Officials at Eastney Cruising Association took the decision to cancel this year’s swim from Eastney to Hayling Island amid worries about sewage.

Dozens of people had been due to take part, but the race was cancelled over health and safety fears.

Last year was also cancelled for the same reason.

This year’s decision came after Southern Water put out a discharge notification – available on Langstone Harbour Board’s website – about a release of screened wastewater from its treatment plant at Budds Farm in Havant.

The notice says the discharge – diluted with rainwater – lasted about two hours.

The company is allowed by the Environment Agency to release screened wastewater to stop flooding.

But Bob Evans, sailing secretary, said: ‘It did certainly rain – but certainly not heavy rain or any rainfall I’d expect to cause any flooding.

‘Southern Water are only supposed to be discharging into the sea in situations when the city might flood.’

Since the swim was cancelled, on August 15, the area has experienced a deluge of heavy rain.

There have been more than 40 discharge notifications this month, mainly from Budds Farm.

Louise MacCallum, environment officer for Langstone Harbour Board, said sewage levels had probably gone up.

She said: ‘If the ECA want to take that decision to be better safe than sorry, I can understand that.’

But she said pollution worries had eased thanks to Southern Water’s £10m investment in improving its pumping station at Fort Cumberland.

She added: ‘Before the investment we had massive problems with discharges from Fort Cumberland with solid matter and dead rats. Since the investment, we have not seen that happening.’
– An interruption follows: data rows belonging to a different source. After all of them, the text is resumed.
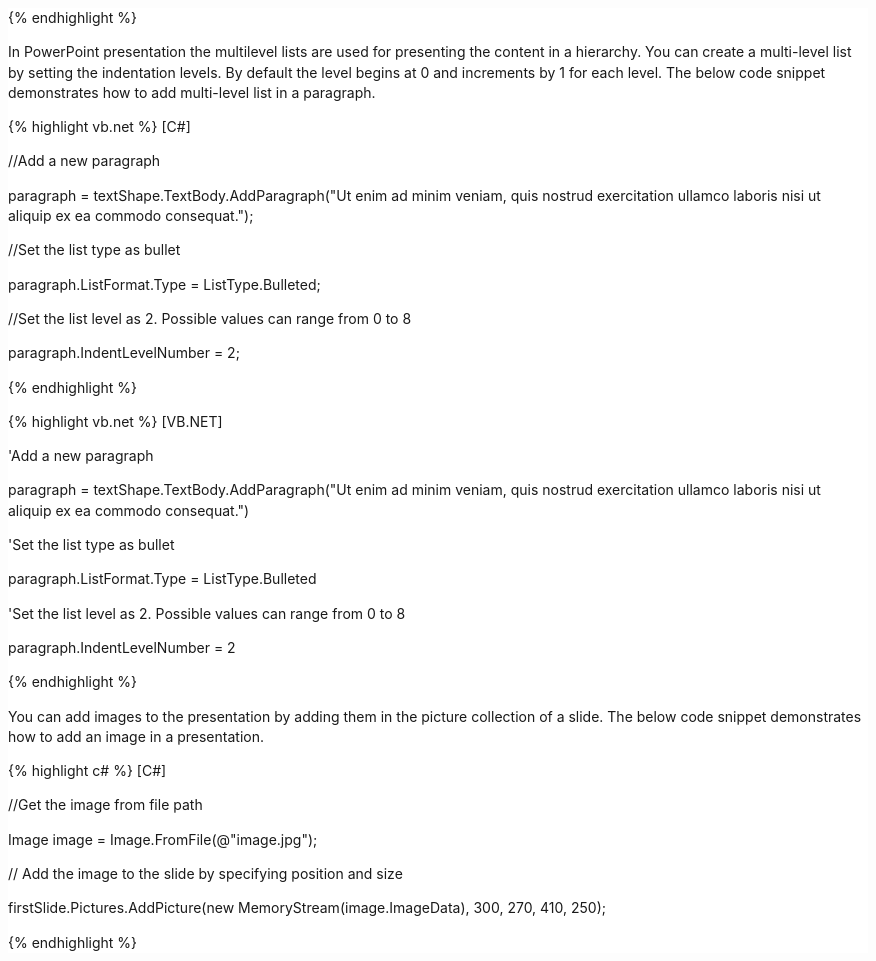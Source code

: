 {% endhighlight %}

In PowerPoint presentation the multilevel lists are used for presenting the content in a hierarchy. You can create a multi-level list by setting the indentation levels. By default the level begins at 0 and increments by 1 for each level. The below code snippet demonstrates how to add multi-level list in a paragraph.

{% highlight vb.net %}
[C#]

//Add a new paragraph  

paragraph = textShape.TextBody.AddParagraph("Ut enim ad minim veniam, quis nostrud exercitation ullamco laboris nisi ut aliquip ex ea commodo consequat.");

//Set the list type as bullet

paragraph.ListFormat.Type = ListType.Bulleted;

//Set the list level as 2. Possible values can range from 0 to 8

paragraph.IndentLevelNumber = 2;



{% endhighlight %}

{% highlight vb.net %}
[VB.NET]

'Add a new paragraph  

paragraph = textShape.TextBody.AddParagraph("Ut enim ad minim veniam, quis nostrud exercitation ullamco laboris nisi ut aliquip ex ea commodo consequat.")

'Set the list type as bullet

paragraph.ListFormat.Type = ListType.Bulleted

'Set the list level as 2. Possible values can range from 0 to 8

paragraph.IndentLevelNumber = 2



{% endhighlight %}

You can add images to the presentation by adding them in the picture collection of a slide. The below code snippet demonstrates how to add an image in a presentation.

{% highlight c# %}
[C#]

//Get the image from file path

Image image = Image.FromFile(@"image.jpg");

// Add the image to the slide by specifying position and size

firstSlide.Pictures.AddPicture(new MemoryStream(image.ImageData), 300, 270, 410, 250);



{% endhighlight %}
Southern Water officials said while some of the discharge notifications are genuine, others are false alerts.

They said the measuring equipment is not always accurate – mainly because it operates in weather-affected, saline conditions in the harbour.

On August 15, unbeknown to the club, it was a false alert.

A spokeswoman said: ‘We understand that a local regatta obtained this information from the Langstone Harbour Board website. Southern Water recommend people contact us directly if they have concerns which may affect forthcoming events – so we can provide the most up to date and accurate information. We would like to assure the club that in light of this situation we are looking at ways to improve both our automatic and manual checks.’